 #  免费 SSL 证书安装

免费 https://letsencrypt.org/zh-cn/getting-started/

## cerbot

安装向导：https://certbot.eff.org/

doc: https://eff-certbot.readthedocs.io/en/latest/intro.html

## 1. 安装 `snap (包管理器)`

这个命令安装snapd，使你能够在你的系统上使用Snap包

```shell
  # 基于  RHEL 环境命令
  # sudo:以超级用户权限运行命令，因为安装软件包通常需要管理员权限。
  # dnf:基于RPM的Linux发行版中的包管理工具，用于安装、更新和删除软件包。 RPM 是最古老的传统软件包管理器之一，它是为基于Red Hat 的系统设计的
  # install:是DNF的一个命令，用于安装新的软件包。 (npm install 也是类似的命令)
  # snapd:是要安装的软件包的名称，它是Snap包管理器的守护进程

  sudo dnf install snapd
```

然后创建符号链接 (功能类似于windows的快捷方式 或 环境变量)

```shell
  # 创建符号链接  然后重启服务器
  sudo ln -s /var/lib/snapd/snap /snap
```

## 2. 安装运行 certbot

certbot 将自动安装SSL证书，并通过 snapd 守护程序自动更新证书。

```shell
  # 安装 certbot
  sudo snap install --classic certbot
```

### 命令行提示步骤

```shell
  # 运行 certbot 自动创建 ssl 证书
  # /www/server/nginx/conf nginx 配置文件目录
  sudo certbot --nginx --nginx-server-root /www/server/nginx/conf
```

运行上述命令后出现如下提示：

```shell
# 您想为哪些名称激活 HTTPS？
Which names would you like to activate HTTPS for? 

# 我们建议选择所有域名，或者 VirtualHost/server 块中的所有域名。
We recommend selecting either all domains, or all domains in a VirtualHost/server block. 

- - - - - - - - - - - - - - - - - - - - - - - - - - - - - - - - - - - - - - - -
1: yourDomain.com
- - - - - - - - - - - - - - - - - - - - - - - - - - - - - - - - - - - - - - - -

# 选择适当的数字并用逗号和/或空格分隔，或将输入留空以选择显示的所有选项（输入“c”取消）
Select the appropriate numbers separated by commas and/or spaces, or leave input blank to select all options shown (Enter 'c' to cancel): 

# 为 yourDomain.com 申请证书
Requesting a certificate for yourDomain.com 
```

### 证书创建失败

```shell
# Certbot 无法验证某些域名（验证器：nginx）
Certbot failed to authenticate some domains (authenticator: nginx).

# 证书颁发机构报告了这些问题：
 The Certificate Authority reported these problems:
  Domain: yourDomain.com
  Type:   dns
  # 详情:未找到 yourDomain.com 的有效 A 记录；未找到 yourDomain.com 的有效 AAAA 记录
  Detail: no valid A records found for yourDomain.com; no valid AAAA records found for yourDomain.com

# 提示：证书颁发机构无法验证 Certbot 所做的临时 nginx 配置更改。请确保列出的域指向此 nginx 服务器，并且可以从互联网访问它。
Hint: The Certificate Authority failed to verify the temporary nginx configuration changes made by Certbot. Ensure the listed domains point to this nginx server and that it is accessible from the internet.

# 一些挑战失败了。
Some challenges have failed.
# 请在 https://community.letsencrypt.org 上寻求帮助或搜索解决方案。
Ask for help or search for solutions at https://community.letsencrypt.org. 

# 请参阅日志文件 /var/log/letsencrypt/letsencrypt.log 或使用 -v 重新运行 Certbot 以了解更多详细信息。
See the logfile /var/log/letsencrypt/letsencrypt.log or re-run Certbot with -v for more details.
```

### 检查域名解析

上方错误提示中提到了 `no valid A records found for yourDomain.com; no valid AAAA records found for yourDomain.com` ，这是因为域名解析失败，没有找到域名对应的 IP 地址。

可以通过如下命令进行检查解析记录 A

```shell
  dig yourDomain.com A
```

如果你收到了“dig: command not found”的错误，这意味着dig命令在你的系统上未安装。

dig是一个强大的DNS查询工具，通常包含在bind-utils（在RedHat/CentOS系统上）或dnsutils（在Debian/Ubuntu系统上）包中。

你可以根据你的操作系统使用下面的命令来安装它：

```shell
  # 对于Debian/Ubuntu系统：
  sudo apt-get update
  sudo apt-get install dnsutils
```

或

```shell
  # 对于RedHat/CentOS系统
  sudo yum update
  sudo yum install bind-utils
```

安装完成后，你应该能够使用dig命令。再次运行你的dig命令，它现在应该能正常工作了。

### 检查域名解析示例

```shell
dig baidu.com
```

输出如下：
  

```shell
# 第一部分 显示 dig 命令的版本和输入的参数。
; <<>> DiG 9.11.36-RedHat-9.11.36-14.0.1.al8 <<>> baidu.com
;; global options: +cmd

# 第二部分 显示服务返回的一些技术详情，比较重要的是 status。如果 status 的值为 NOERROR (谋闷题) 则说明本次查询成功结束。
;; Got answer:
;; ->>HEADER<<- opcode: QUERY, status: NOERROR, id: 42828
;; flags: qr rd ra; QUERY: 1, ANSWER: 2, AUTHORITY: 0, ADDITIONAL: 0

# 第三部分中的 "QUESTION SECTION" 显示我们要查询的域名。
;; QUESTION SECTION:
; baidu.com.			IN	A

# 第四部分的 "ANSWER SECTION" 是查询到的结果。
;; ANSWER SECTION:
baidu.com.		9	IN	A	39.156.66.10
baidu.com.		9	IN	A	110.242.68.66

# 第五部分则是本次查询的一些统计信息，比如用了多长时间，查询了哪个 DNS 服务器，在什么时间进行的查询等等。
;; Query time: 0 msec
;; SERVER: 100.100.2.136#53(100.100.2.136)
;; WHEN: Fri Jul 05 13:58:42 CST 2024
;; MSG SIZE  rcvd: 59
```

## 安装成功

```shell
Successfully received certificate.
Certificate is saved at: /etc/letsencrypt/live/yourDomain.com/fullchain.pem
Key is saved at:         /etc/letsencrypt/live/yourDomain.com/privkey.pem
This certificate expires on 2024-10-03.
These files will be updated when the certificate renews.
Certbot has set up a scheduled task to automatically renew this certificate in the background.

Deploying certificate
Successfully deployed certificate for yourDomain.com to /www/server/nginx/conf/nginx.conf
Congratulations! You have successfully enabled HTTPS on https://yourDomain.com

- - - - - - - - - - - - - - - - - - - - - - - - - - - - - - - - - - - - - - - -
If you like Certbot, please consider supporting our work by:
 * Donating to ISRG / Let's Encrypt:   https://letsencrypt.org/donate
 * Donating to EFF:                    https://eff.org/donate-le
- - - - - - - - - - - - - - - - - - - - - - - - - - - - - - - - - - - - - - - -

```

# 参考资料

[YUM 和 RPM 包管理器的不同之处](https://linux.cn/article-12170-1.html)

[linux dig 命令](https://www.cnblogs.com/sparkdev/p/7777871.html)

**Work to complete:**
Word for word, restate each line of the material.

**Output of the exercise:**
 #  免费 SSL 证书安装

免费 https://letsencrypt.org/zh-cn/getting-started/

## cerbot

安装向导：https://certbot.eff.org/

doc: https://eff-certbot.readthedocs.io/en/latest/intro.html

## 1. 安装 `snap (包管理器)`

这个命令安装snapd，使你能够在你的系统上使用Snap包

```shell
  # 基于  RHEL 环境命令
  # sudo:以超级用户权限运行命令，因为安装软件包通常需要管理员权限。
  # dnf:基于RPM的Linux发行版中的包管理工具，用于安装、更新和删除软件包。 RPM 是最古老的传统软件包管理器之一，它是为基于Red Hat 的系统设计的
  # install:是DNF的一个命令，用于安装新的软件包。 (npm install 也是类似的命令)
  # snapd:是要安装的软件包的名称，它是Snap包管理器的守护进程

  sudo dnf install snapd
```

然后创建符号链接 (功能类似于windows的快捷方式 或 环境变量)

```shell
  # 创建符号链接  然后重启服务器
  sudo ln -s /var/lib/snapd/snap /snap
```

## 2. 安装运行 certbot

certbot 将自动安装SSL证书，并通过 snapd 守护程序自动更新证书。

```shell
  # 安装 certbot
  sudo snap install --classic certbot
```

### 命令行提示步骤

```shell
  # 运行 certbot 自动创建 ssl 证书
  # /www/server/nginx/conf nginx 配置文件目录
  sudo certbot --nginx --nginx-server-root /www/server/nginx/conf
```

运行上述命令后出现如下提示：

```shell
# 您想为哪些名称激活 HTTPS？
Which names would you like to activate HTTPS for? 

# 我们建议选择所有域名，或者 VirtualHost/server 块中的所有域名。
We recommend selecting either all domains, or all domains in a VirtualHost/server block. 

- - - - - - - - - - - - - - - - - - - - - - - - - - - - - - - - - - - - - - - -
1: yourDomain.com
- - - - - - - - - - - - - - - - - - - - - - - - - - - - - - - - - - - - - - - -

# 选择适当的数字并用逗号和/或空格分隔，或将输入留空以选择显示的所有选项（输入“c”取消）
Select the appropriate numbers separated by commas and/or spaces, or leave input blank to select all options shown (Enter 'c' to cancel): 

# 为 yourDomain.com 申请证书
Requesting a certificate for yourDomain.com 
```

### 证书创建失败

```shell
# Certbot 无法验证某些域名（验证器：nginx）
Certbot failed to authenticate some domains (authenticator: nginx).

# 证书颁发机构报告了这些问题：
 The Certificate Authority reported these problems:
  Domain: yourDomain.com
  Type:   dns
  # 详情:未找到 yourDomain.com 的有效 A 记录；未找到 yourDomain.com 的有效 AAAA 记录
  Detail: no valid A records found for yourDomain.com; no valid AAAA records found for yourDomain.com

# 提示：证书颁发机构无法验证 Certbot 所做的临时 nginx 配置更改。请确保列出的域指向此 nginx 服务器，并且可以从互联网访问它。
Hint: The Certificate Authority failed to verify the temporary nginx configuration changes made by Certbot. Ensure the listed domains point to this nginx server and that it is accessible from the internet.

# 一些挑战失败了。
Some challenges have failed.
# 请在 https://community.letsencrypt.org 上寻求帮助或搜索解决方案。
Ask for help or search for solutions at https://community.letsencrypt.org. 

# 请参阅日志文件 /var/log/letsencrypt/letsencrypt.log 或使用 -v 重新运行 Certbot 以了解更多详细信息。
See the logfile /var/log/letsencrypt/letsencrypt.log or re-run Certbot with -v for more details.
```

### 检查域名解析

上方错误提示中提到了 `no valid A records found for yourDomain.com; no valid AAAA records found for yourDomain.com` ，这是因为域名解析失败，没有找到域名对应的 IP 地址。

可以通过如下命令进行检查解析记录 A

```shell
  dig yourDomain.com A
```

如果你收到了“dig: command not found”的错误，这意味着dig命令在你的系统上未安装。

dig是一个强大的DNS查询工具，通常包含在bind-utils（在RedHat/CentOS系统上）或dnsutils（在Debian/Ubuntu系统上）包中。

你可以根据你的操作系统使用下面的命令来安装它：

```shell
  # 对于Debian/Ubuntu系统：
  sudo apt-get update
  sudo apt-get install dnsutils
```

或

```shell
  # 对于RedHat/CentOS系统
  sudo yum update
  sudo yum install bind-utils
```

安装完成后，你应该能够使用dig命令。再次运行你的dig命令，它现在应该能正常工作了。

### 检查域名解析示例

```shell
dig baidu.com
```

输出如下：
  

```shell
# 第一部分 显示 dig 命令的版本和输入的参数。
; <<>> DiG 9.11.36-RedHat-9.11.36-14.0.1.al8 <<>> baidu.com
;; global options: +cmd

# 第二部分 显示服务返回的一些技术详情，比较重要的是 status。如果 status 的值为 NOERROR (谋闷题) 则说明本次查询成功结束。
;; Got answer:
;; ->>HEADER<<- opcode: QUERY, status: NOERROR, id: 42828
;; flags: qr rd ra; QUERY: 1, ANSWER: 2, AUTHORITY: 0, ADDITIONAL: 0

# 第三部分中的 "QUESTION SECTION" 显示我们要查询的域名。
;; QUESTION SECTION:
; baidu.com.			IN	A

# 第四部分的 "ANSWER SECTION" 是查询到的结果。
;; ANSWER SECTION:
baidu.com.		9	IN	A	39.156.66.10
baidu.com.		9	IN	A	110.242.68.66

# 第五部分则是本次查询的一些统计信息，比如用了多长时间，查询了哪个 DNS 服务器，在什么时间进行的查询等等。
;; Query time: 0 msec
;; SERVER: 100.100.2.136#53(100.100.2.136)
;; WHEN: Fri Jul 05 13:58:42 CST 2024
;; MSG SIZE  rcvd: 59
```

## 安装成功

```shell
Successfully received certificate.
Certificate is saved at: /etc/letsencrypt/live/yourDomain.com/fullchain.pem
Key is saved at:         /etc/letsencrypt/live/yourDomain.com/privkey.pem
This certificate expires on 2024-10-03.
These files will be updated when the certificate renews.
Certbot has set up a scheduled task to automatically renew this certificate in the background.

Deploying certificate
Successfully deployed certificate for yourDomain.com to /www/server/nginx/conf/nginx.conf
Congratulations! You have successfully enabled HTTPS on https://yourDomain.com

- - - - - - - - - - - - - - - - - - - - - - - - - - - - - - - - - - - - - - - -
If you like Certbot, please consider supporting our work by:
 * Donating to ISRG / Let's Encrypt:   https://letsencrypt.org/donate
 * Donating to EFF:                    https://eff.org/donate-le
- - - - - - - - - - - - - - - - - - - - - - - - - - - - - - - - - - - - - - - -

```

# 参考资料

[YUM 和 RPM 包管理器的不同之处](https://linux.cn/article-12170-1.html)

[linux dig 命令](https://www.cnblogs.com/sparkdev/p/7777871.html)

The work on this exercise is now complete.